#### [SUPPLIED DATA]
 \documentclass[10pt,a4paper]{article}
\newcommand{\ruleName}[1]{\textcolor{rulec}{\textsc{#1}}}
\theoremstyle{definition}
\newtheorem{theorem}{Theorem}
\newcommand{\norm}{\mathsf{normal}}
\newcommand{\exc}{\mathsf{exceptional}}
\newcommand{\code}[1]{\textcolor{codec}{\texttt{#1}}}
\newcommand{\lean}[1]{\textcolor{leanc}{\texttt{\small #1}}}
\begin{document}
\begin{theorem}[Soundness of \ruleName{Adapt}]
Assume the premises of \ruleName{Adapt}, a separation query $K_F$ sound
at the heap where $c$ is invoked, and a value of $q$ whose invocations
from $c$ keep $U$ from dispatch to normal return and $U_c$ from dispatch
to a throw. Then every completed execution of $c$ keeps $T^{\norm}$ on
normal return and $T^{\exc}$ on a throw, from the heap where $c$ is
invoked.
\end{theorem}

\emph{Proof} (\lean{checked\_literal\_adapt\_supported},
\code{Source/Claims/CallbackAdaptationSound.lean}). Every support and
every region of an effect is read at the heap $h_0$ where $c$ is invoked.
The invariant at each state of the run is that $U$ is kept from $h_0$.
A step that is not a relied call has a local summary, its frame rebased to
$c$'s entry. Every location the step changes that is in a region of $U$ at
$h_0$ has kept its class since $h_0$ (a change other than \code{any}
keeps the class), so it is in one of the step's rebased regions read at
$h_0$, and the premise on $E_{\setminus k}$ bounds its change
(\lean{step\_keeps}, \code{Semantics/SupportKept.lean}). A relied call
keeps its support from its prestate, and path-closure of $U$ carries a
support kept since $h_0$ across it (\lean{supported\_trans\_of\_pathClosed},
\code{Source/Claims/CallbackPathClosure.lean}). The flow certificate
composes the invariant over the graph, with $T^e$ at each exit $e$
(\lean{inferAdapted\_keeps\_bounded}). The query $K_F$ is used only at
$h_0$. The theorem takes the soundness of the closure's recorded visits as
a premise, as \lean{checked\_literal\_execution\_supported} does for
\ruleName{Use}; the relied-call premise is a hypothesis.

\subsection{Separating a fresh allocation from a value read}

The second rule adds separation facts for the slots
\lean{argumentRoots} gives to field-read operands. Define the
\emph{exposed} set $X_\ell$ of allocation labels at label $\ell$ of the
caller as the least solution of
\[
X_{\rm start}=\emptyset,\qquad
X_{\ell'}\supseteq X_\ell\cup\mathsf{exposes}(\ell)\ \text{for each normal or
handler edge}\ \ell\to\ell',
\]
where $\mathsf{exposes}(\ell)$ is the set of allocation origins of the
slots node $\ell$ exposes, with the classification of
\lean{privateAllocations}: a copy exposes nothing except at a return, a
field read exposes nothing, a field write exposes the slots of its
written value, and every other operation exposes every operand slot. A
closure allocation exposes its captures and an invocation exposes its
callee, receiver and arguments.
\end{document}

#### [TASK DIRECTIONS]
Beginning with the first line and ending with the last, restate the data word for word.

#### [ANSWER SPACE]
 \documentclass[10pt,a4paper]{article}
\newcommand{\ruleName}[1]{\textcolor{rulec}{\textsc{#1}}}
\theoremstyle{definition}
\newtheorem{theorem}{Theorem}
\newcommand{\norm}{\mathsf{normal}}
\newcommand{\exc}{\mathsf{exceptional}}
\newcommand{\code}[1]{\textcolor{codec}{\texttt{#1}}}
\newcommand{\lean}[1]{\textcolor{leanc}{\texttt{\small #1}}}
\begin{document}
\begin{theorem}[Soundness of \ruleName{Adapt}]
Assume the premises of \ruleName{Adapt}, a separation query $K_F$ sound
at the heap where $c$ is invoked, and a value of $q$ whose invocations
from $c$ keep $U$ from dispatch to normal return and $U_c$ from dispatch
to a throw. Then every completed execution of $c$ keeps $T^{\norm}$ on
normal return and $T^{\exc}$ on a throw, from the heap where $c$ is
invoked.
\end{theorem}

\emph{Proof} (\lean{checked\_literal\_adapt\_supported},
\code{Source/Claims/CallbackAdaptationSound.lean}). Every support and
every region of an effect is read at the heap $h_0$ where $c$ is invoked.
The invariant at each state of the run is that $U$ is kept from $h_0$.
A step that is not a relied call has a local summary, its frame rebased to
$c$'s entry. Every location the step changes that is in a region of $U$ at
$h_0$ has kept its class since $h_0$ (a change other than \code{any}
keeps the class), so it is in one of the step's rebased regions read at
$h_0$, and the premise on $E_{\setminus k}$ bounds its change
(\lean{step\_keeps}, \code{Semantics/SupportKept.lean}). A relied call
keeps its support from its prestate, and path-closure of $U$ carries a
support kept since $h_0$ across it (\lean{supported\_trans\_of\_pathClosed},
\code{Source/Claims/CallbackPathClosure.lean}). The flow certificate
composes the invariant over the graph, with $T^e$ at each exit $e$
(\lean{inferAdapted\_keeps\_bounded}). The query $K_F$ is used only at
$h_0$. The theorem takes the soundness of the closure's recorded visits as
a premise, as \lean{checked\_literal\_execution\_supported} does for
\ruleName{Use}; the relied-call premise is a hypothesis.

\subsection{Separating a fresh allocation from a value read}

The second rule adds separation facts for the slots
\lean{argumentRoots} gives to field-read operands. Define the
\emph{exposed} set $X_\ell$ of allocation labels at label $\ell$ of the
caller as the least solution of
\[
X_{\rm start}=\emptyset,\qquad
X_{\ell'}\supseteq X_\ell\cup\mathsf{exposes}(\ell)\ \text{for each normal or
handler edge}\ \ell\to\ell',
\]
where $\mathsf{exposes}(\ell)$ is the set of allocation origins of the
slots node $\ell$ exposes, with the classification of
\lean{privateAllocations}: a copy exposes nothing except at a return, a
field read exposes nothing, a field write exposes the slots of its
written value, and every other operation exposes every operand slot. A
closure allocation exposes its captures and an invocation exposes its
callee, receiver and arguments.
\end{document}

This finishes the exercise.